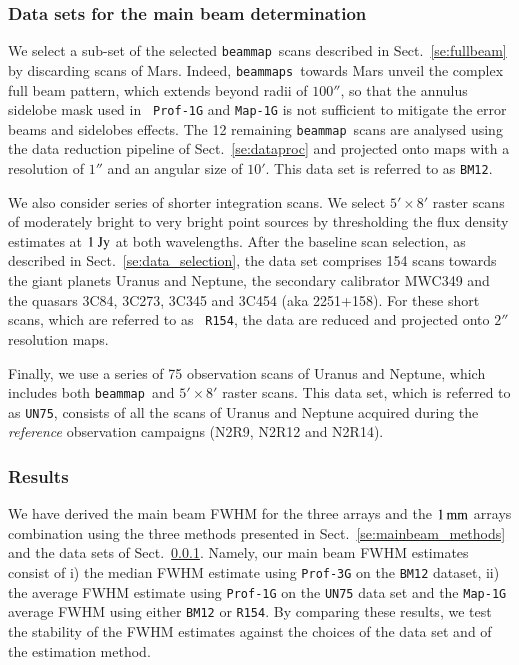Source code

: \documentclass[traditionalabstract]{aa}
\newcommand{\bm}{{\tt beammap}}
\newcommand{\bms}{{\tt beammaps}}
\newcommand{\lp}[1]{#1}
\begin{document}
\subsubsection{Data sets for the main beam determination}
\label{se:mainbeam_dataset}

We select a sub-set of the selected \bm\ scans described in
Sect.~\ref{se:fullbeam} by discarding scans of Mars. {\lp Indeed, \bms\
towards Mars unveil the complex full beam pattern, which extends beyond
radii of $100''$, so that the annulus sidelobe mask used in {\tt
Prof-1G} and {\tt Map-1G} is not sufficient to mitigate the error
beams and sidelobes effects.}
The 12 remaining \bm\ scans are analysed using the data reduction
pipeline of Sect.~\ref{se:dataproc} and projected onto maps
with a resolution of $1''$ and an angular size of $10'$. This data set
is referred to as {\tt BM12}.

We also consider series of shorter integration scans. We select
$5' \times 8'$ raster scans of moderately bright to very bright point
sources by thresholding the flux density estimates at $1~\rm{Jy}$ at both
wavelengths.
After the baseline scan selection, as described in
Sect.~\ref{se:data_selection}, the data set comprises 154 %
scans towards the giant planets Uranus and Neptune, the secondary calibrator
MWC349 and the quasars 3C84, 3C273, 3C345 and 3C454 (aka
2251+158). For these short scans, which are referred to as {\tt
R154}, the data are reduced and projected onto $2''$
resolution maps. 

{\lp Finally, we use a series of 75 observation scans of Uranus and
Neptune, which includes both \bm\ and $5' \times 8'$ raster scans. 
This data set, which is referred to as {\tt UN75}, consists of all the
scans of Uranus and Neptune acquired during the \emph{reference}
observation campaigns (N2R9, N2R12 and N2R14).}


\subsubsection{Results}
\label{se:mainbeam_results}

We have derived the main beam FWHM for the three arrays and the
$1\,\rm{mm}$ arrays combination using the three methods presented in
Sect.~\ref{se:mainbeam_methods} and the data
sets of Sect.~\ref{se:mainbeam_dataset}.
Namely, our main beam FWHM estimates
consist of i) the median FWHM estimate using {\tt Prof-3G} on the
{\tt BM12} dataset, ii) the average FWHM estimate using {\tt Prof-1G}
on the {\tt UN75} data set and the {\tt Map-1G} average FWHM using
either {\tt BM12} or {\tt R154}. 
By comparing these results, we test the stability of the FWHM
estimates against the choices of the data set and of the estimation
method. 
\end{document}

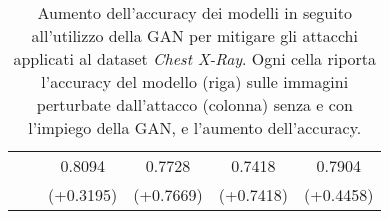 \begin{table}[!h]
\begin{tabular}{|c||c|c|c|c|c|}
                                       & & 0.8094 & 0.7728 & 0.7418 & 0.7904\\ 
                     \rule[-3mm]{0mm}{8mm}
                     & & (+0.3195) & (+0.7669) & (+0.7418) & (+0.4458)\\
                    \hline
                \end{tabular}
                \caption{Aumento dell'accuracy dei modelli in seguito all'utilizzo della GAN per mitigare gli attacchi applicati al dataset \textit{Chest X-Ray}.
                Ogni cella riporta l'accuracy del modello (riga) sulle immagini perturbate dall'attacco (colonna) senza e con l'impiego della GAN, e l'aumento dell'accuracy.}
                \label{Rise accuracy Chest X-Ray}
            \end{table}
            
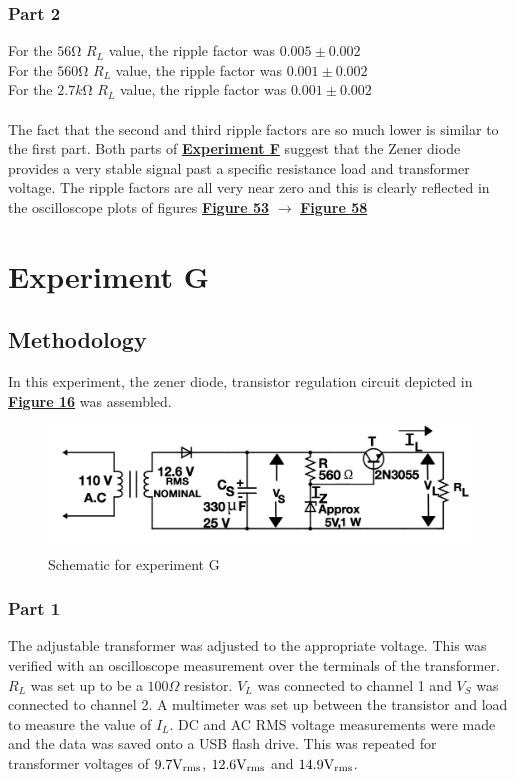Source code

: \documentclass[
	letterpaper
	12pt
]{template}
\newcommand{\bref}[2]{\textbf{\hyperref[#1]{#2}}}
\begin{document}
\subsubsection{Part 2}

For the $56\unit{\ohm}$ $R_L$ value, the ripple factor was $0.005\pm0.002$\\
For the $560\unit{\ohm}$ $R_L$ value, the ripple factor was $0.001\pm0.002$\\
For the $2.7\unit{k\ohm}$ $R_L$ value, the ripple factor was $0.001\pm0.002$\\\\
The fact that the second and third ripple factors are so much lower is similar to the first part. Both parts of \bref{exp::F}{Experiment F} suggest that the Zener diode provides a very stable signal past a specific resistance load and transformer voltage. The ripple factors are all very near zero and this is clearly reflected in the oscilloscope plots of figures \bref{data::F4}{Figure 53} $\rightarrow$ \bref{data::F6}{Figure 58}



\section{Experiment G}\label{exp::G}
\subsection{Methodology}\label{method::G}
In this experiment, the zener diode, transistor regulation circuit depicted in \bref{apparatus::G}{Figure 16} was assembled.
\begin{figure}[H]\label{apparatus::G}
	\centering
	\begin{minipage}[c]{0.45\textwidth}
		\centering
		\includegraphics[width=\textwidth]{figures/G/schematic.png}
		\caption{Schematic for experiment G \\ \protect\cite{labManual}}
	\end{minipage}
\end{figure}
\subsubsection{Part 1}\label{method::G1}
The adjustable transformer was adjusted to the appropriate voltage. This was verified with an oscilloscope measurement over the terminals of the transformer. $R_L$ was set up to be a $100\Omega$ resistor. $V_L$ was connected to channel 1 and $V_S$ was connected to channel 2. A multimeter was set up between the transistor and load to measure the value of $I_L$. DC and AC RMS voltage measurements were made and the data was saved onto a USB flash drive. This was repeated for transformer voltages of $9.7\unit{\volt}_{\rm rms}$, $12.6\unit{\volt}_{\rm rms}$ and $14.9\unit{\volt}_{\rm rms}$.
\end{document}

▶ _Your goal_:
From the data above, write out everything exactly except the pictures.

▶ _Your response_:
Source code

: \documentclass[traditionalabstract]{aa}
\newcommand{\bm}{{\tt beammap}}
\newcommand{\bms}{{\tt beammaps}}
\newcommand{\lp}[1]{#1}
\begin{document}
\subsubsection{Data sets for the main beam determination}
\label{se:mainbeam_dataset}

We select a sub-set of the selected \bm\ scans described in
Sect.~\ref{se:fullbeam} by discarding scans of Mars. {\lp Indeed, \bms\
towards Mars unveil the complex full beam pattern, which extends beyond
radii of $100''$, so that the annulus sidelobe mask used in {\tt
Prof-1G} and {\tt Map-1G} is not sufficient to mitigate the error
beams and sidelobes effects.}
The 12 remaining \bm\ scans are analysed using the data reduction
pipeline of Sect.~\ref{se:dataproc} and projected onto maps
with a resolution of $1''$ and an angular size of $10'$. This data set
is referred to as {\tt BM12}.

We also consider series of shorter integration scans. We select
$5' \times 8'$ raster scans of moderately bright to very bright point
sources by thresholding the flux density estimates at $1~\rm{Jy}$ at both
wavelengths.
After the baseline scan selection, as described in
Sect.~\ref{se:data_selection}, the data set comprises 154 %
scans towards the giant planets Uranus and Neptune, the secondary calibrator
MWC349 and the quasars 3C84, 3C273, 3C345 and 3C454 (aka
2251+158). For these short scans, which are referred to as {\tt
R154}, the data are reduced and projected onto $2''$
resolution maps. 

{\lp Finally, we use a series of 75 observation scans of Uranus and
Neptune, which includes both \bm\ and $5' \times 8'$ raster scans. 
This data set, which is referred to as {\tt UN75}, consists of all the
scans of Uranus and Neptune acquired during the \emph{reference}
observation campaigns (N2R9, N2R12 and N2R14).}


\subsubsection{Results}
\label{se:mainbeam_results}

We have derived the main beam FWHM for the three arrays and the
$1\,\rm{mm}$ arrays combination using the three methods presented in
Sect.~\ref{se:mainbeam_methods} and the data
sets of Sect.~\ref{se:mainbeam_dataset}.
Namely, our main beam FWHM estimates
consist of i) the median FWHM estimate using {\tt Prof-3G} on the
{\tt BM12} dataset, ii) the average FWHM estimate using {\tt Prof-1G}
on the {\tt UN75} data set and the {\tt Map-1G} average FWHM using
either {\tt BM12} or {\tt R154}. 
By comparing these results, we test the stability of the FWHM
estimates against the choices of the data set and of the estimation
method. 
\end{document}

 \begin{table}[!h]
\begin{tabular}{|c||c|c|c|c|c|}
                                       & & 0.8094 & 0.7728 & 0.7418 & 0.7904\\ 
                     \rule[-3mm]{0mm}{8mm}
                     & & (+0.3195) & (+0.7669) & (+0.7418) & (+0.4458)\\
                    \hline
                \end{tabular}
                \caption{Aumento dell'accuracy dei modelli in seguito all'utilizzo della GAN per mitigare gli attacchi applicati al dataset \textit{Chest X-Ray}.
                Ogni cella riporta l'accuracy del modello (riga) sulle immagini perturbate dall'attacco (colonna) senza e con l'impiego della GAN, e l'aumento dell'accuracy.}
                \label{Rise accuracy Chest X-Ray}
            \end{table}
            
Source code

: \documentclass[
	letterpaper
	12pt
]{template}
\newcommand{\bref}[2]{\textbf{\hyperref[#1]{#2}}}
\begin{document}
\subsubsection{Part 2}

For the $56\unit{\ohm}$ $R_L$ value, the ripple factor was $0.005\pm0.002$\\
For the $560\unit{\ohm}$ $R_L$ value, the ripple factor was $0.001\pm0.002$\\
For the $2.7\unit{k\ohm}$ $R_L$ value, the ripple factor was $0.001\pm0.002$\\\\
The fact that the second and third ripple factors are so much lower is similar to the first part. Both parts of \bref{exp::F}{Experiment F} suggest that the Zener diode provides a very stable signal past a specific resistance load and transformer voltage. The ripple factors are all very near zero and this is clearly reflected in the oscilloscope plots of figures \bref{data::F4}{Figure 53} $\rightarrow$ \bref{data::F6}{Figure 58}



\section{Experiment G}\label{exp::G}
\subsection{Methodology}\label{method::G}
In this experiment, the zener diode, transistor regulation circuit depicted in \bref{apparatus::G}{Figure 16} was assembled.
\begin{figure}[H]\label{apparatus::G}
	\centering
	\begin{minipage}[c]{0.45\textwidth}
		\centering
		\includegraphics[width=\textwidth]{figures/G/schematic.png}
		\caption{Schematic for experiment G \\ \protect\cite{labManual}}
	\end{minipage}
\end{figure}
\subsubsection{Part 1}\label{method::G1}
The adjustable transformer was adjusted to the appropriate voltage. This was verified with an oscilloscope measurement over the terminals of the transformer. $R_L$ was set up to be a $100\Omega$ resistor. $V_L$ was connected to channel 1 and $V_S$ was connected to channel 2. A multimeter was set up between the transistor and load to measure the value of $I_L$. DC and AC RMS voltage measurements were made and the data was saved onto a USB flash drive. This was repeated for transformer voltages of $9.7\unit{\volt}_{\rm rms}$, $12.6\unit{\volt}_{\rm rms}$ and $14.9\unit{\volt}_{\rm rms}$.
\end{document}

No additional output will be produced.